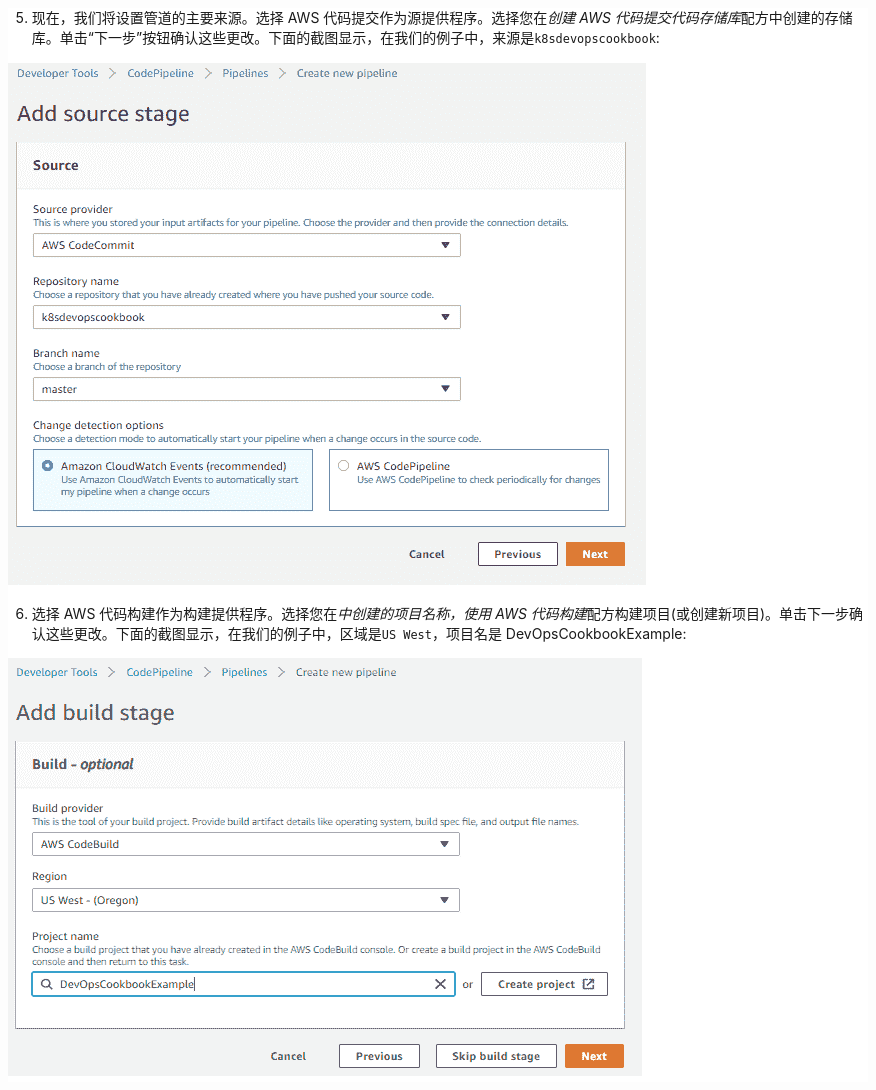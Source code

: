 5.  现在，我们将设置管道的主要来源。选择 AWS 代码提交作为源提供程序。选择您在*创建 AWS 代码提交代码存储库*配方中创建的存储库。单击“下一步”按钮确认这些更改。下面的截图显示，在我们的例子中，来源是`k8sdevopscookbook`:

![](img/77181ad2-72e1-4c40-ad06-872fc1322c81.png)

6.  选择 AWS 代码构建作为构建提供程序。选择您在*中创建的项目名称，使用 AWS 代码构建*配方构建项目(或创建新项目)。单击下一步确认这些更改。下面的截图显示，在我们的例子中，区域是`US West`，项目名是 DevOpsCookbookExample:

![](img/361545ae-2858-4c6d-b80d-29fa24b9c908.png)
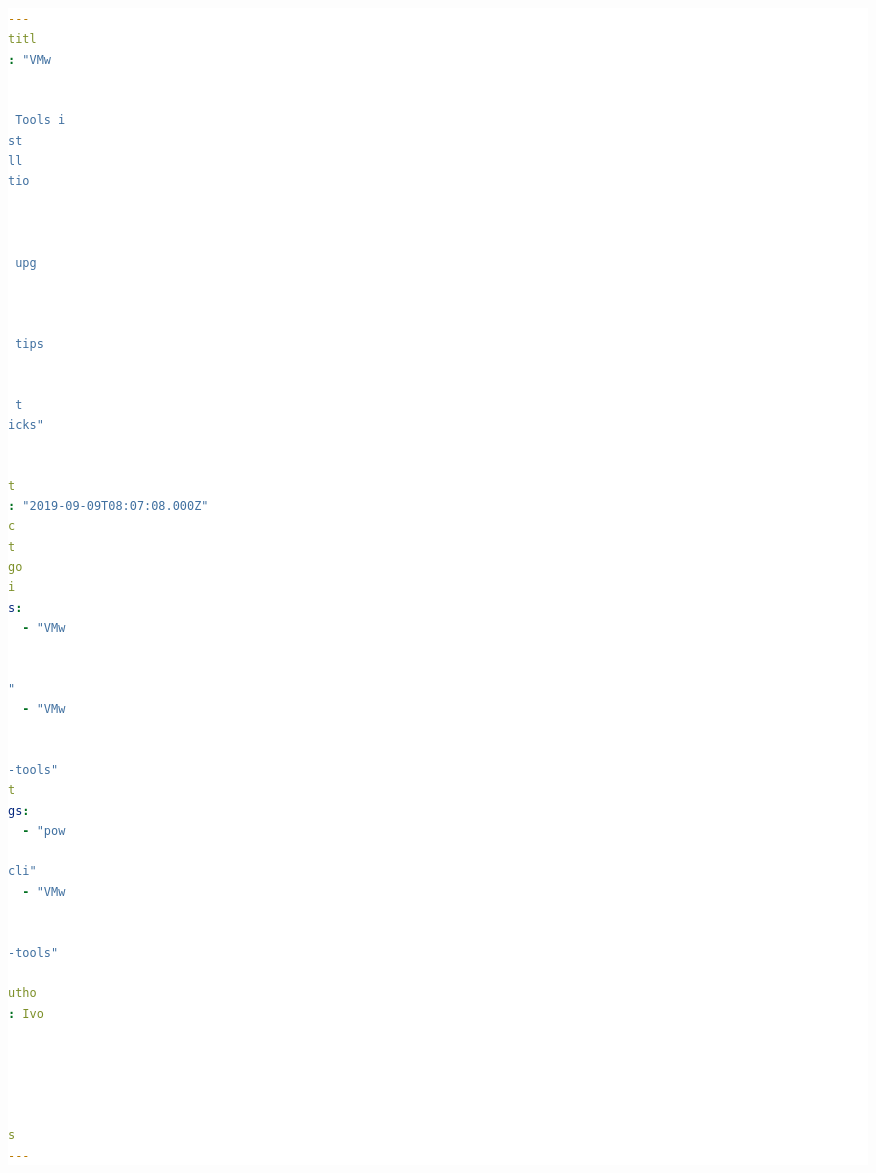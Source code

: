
 ```yaml
---
titl
: "VMw


 Tools i
st
ll
tio
 


 upg



 tips 


 t
icks"


t
: "2019-09-09T08:07:08.000Z"
c
t
go
i
s: 
  - "VMw


"
  - "VMw


-tools"
t
gs: 
  - "pow

cli"
  - "VMw


-tools"

utho
: Ivo 





s
---
```
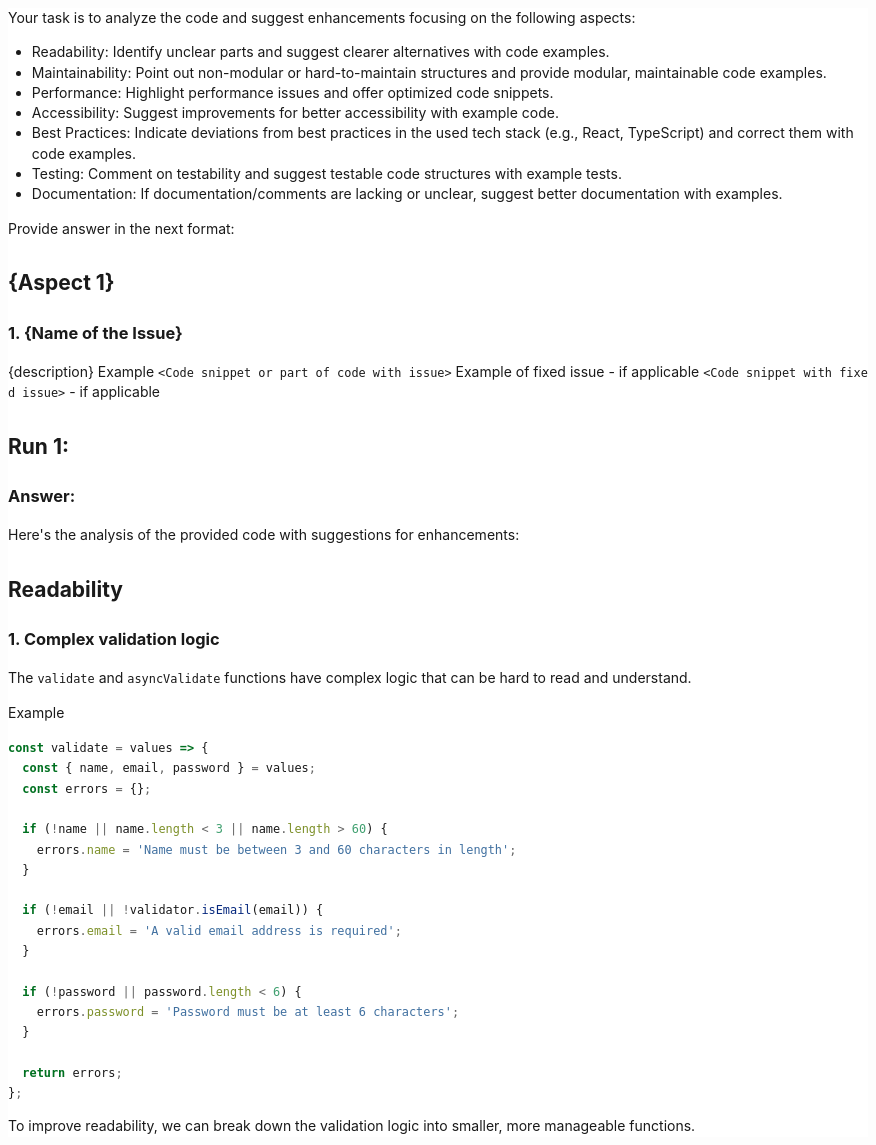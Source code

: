
Your task is to analyze the code and suggest enhancements focusing on the following aspects:
- Readability: Identify unclear parts and suggest clearer alternatives with code examples.
- Maintainability: Point out non-modular or hard-to-maintain structures and provide modular, maintainable code examples.
- Performance: Highlight performance issues and offer optimized code snippets.
- Accessibility: Suggest improvements for better accessibility with example code.
- Best Practices: Indicate deviations from best practices in the used tech stack (e.g., React, TypeScript) and correct them with code examples.
- Testing: Comment on testability and suggest testable code structures with example tests.
- Documentation: If documentation/comments are lacking or unclear, suggest better documentation with examples.

Provide answer in the next format:
## {Aspect 1}
### 1. {Name of the Issue}
{description}
Example
```<Code snippet or part of code with issue>```
Example of fixed issue - if applicable
```<Code snippet with fixed issue>``` - if applicable
## Run 1:
### Answer:
Here's the analysis of the provided code with suggestions for enhancements:

## Readability

### 1. Complex validation logic
The `validate` and `asyncValidate` functions have complex logic that can be hard to read and understand.

Example
```js
const validate = values => {
  const { name, email, password } = values;
  const errors = {};

  if (!name || name.length < 3 || name.length > 60) {
    errors.name = 'Name must be between 3 and 60 characters in length';
  }

  if (!email || !validator.isEmail(email)) {
    errors.email = 'A valid email address is required';
  }

  if (!password || password.length < 6) {
    errors.password = 'Password must be at least 6 characters';
  }

  return errors;
};
```
To improve readability, we can break down the validation logic into smaller, more manageable functions.
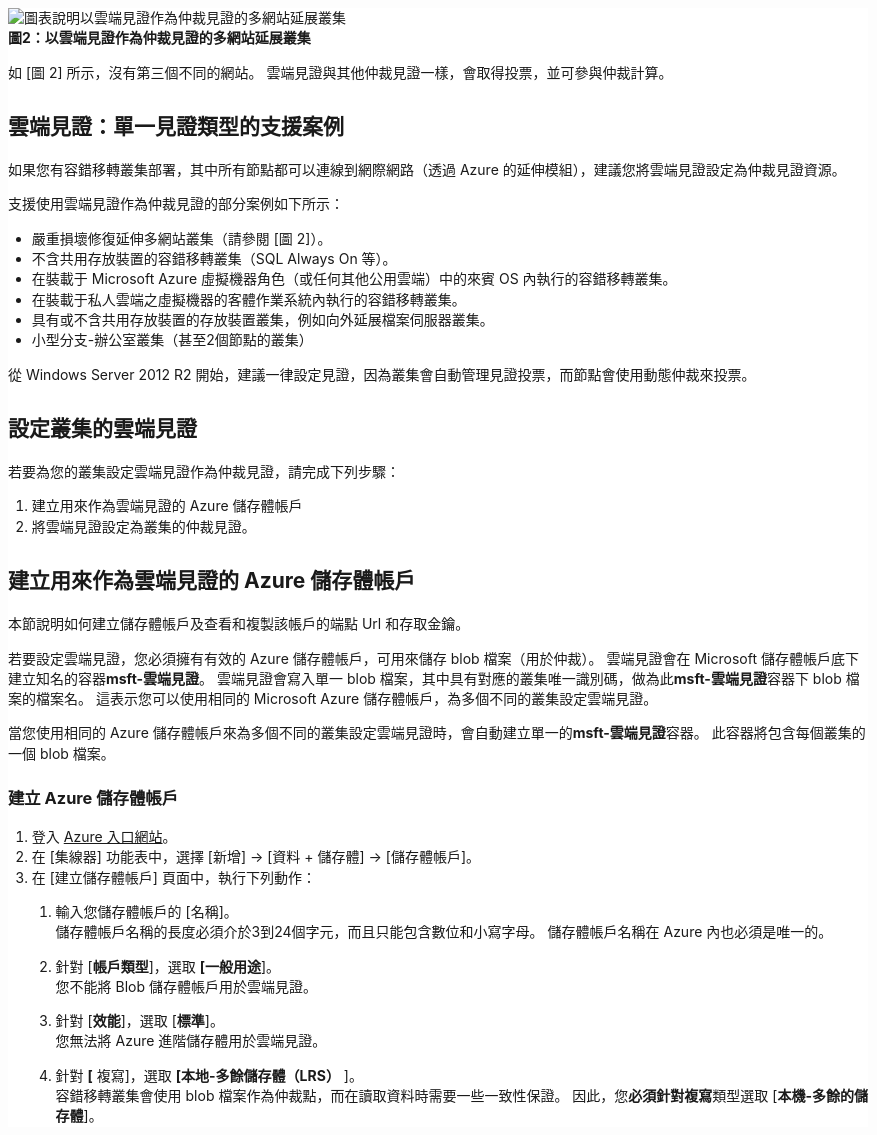 ![圖表說明以雲端見證作為仲裁見證的多網站延展叢集](media/Deploy-a-Cloud-Witness-for-a-Failover-Cluster/CloudWitness_2.png)  
**圖2：以雲端見證作為仲裁見證的多網站延展叢集**  

如 [圖 2] 所示，沒有第三個不同的網站。 雲端見證與其他仲裁見證一樣，會取得投票，並可參與仲裁計算。  

## <a name="cloud-witness-supported-scenarios-for-single-witness-type"></a><a name="CloudWitnessSupportedScenarios"></a>雲端見證：單一見證類型的支援案例
如果您有容錯移轉叢集部署，其中所有節點都可以連線到網際網路（透過 Azure 的延伸模組），建議您將雲端見證設定為仲裁見證資源。  

支援使用雲端見證作為仲裁見證的部分案例如下所示：  
- 嚴重損壞修復延伸多網站叢集（請參閱 [圖 2]）。  
- 不含共用存放裝置的容錯移轉叢集（SQL Always On 等）。  
- 在裝載于 Microsoft Azure 虛擬機器角色（或任何其他公用雲端）中的來賓 OS 內執行的容錯移轉叢集。  
- 在裝載于私人雲端之虛擬機器的客體作業系統內執行的容錯移轉叢集。
- 具有或不含共用存放裝置的存放裝置叢集，例如向外延展檔案伺服器叢集。  
- 小型分支-辦公室叢集（甚至2個節點的叢集）  

從 Windows Server 2012 R2 開始，建議一律設定見證，因為叢集會自動管理見證投票，而節點會使用動態仲裁來投票。  

## <a name="set-up-a-cloud-witness-for-a-cluster"></a><a name="CloudWitnessSetUp"></a>設定叢集的雲端見證
若要為您的叢集設定雲端見證作為仲裁見證，請完成下列步驟：
1. 建立用來作為雲端見證的 Azure 儲存體帳戶
2. 將雲端見證設定為叢集的仲裁見證。

## <a name="create-an-azure-storage-account-to-use-as-a-cloud-witness"></a>建立用來作為雲端見證的 Azure 儲存體帳戶

本節說明如何建立儲存體帳戶及查看和複製該帳戶的端點 Url 和存取金鑰。

若要設定雲端見證，您必須擁有有效的 Azure 儲存體帳戶，可用來儲存 blob 檔案（用於仲裁）。 雲端見證會在 Microsoft 儲存體帳戶底下建立知名的容器**msft-雲端見證**。 雲端見證會寫入單一 blob 檔案，其中具有對應的叢集唯一識別碼，做為此**msft-雲端見證**容器下 blob 檔案的檔案名。 這表示您可以使用相同的 Microsoft Azure 儲存體帳戶，為多個不同的叢集設定雲端見證。

當您使用相同的 Azure 儲存體帳戶來為多個不同的叢集設定雲端見證時，會自動建立單一的**msft-雲端見證**容器。 此容器將包含每個叢集的一個 blob 檔案。

### <a name="to-create-an-azure-storage-account"></a>建立 Azure 儲存體帳戶

1. 登入 [Azure 入口網站](https://portal.azure.com)。
2. 在 [集線器] 功能表中，選擇 [新增] -> [資料 + 儲存體] -> [儲存體帳戶]。
3. 在 [建立儲存體帳戶] 頁面中，執行下列動作：
    1. 輸入您儲存體帳戶的 [名稱]。
    <br>儲存體帳戶名稱的長度必須介於3到24個字元，而且只能包含數位和小寫字母。 儲存體帳戶名稱在 Azure 內也必須是唯一的。
        
    2. 針對 [**帳戶類型**]，選取 **[一般用途**]。
    <br>您不能將 Blob 儲存體帳戶用於雲端見證。
    3. 針對 [**效能**]，選取 [**標準**]。
    <br>您無法將 Azure 進階儲存體用於雲端見證。
    2. 針對 **[** 複寫]，選取 **[本地-多餘儲存體（LRS）** ]。
    <br>容錯移轉叢集會使用 blob 檔案作為仲裁點，而在讀取資料時需要一些一致性保證。 因此，您**必須針對複寫**類型選取 [**本機-多餘的儲存體**]。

========================================

Copy out precisely the lines from the line with "Your task is" to the line with "- Performance: Highlight" in the material above, including those two lines and omitting all the rest.

Your task is to analyze the code and suggest enhancements focusing on the following aspects:
- Readability: Identify unclear parts and suggest clearer alternatives with code examples.
- Maintainability: Point out non-modular or hard-to-maintain structures and provide modular, maintainable code examples.
- Performance: Highlight performance issues and offer optimized code snippets.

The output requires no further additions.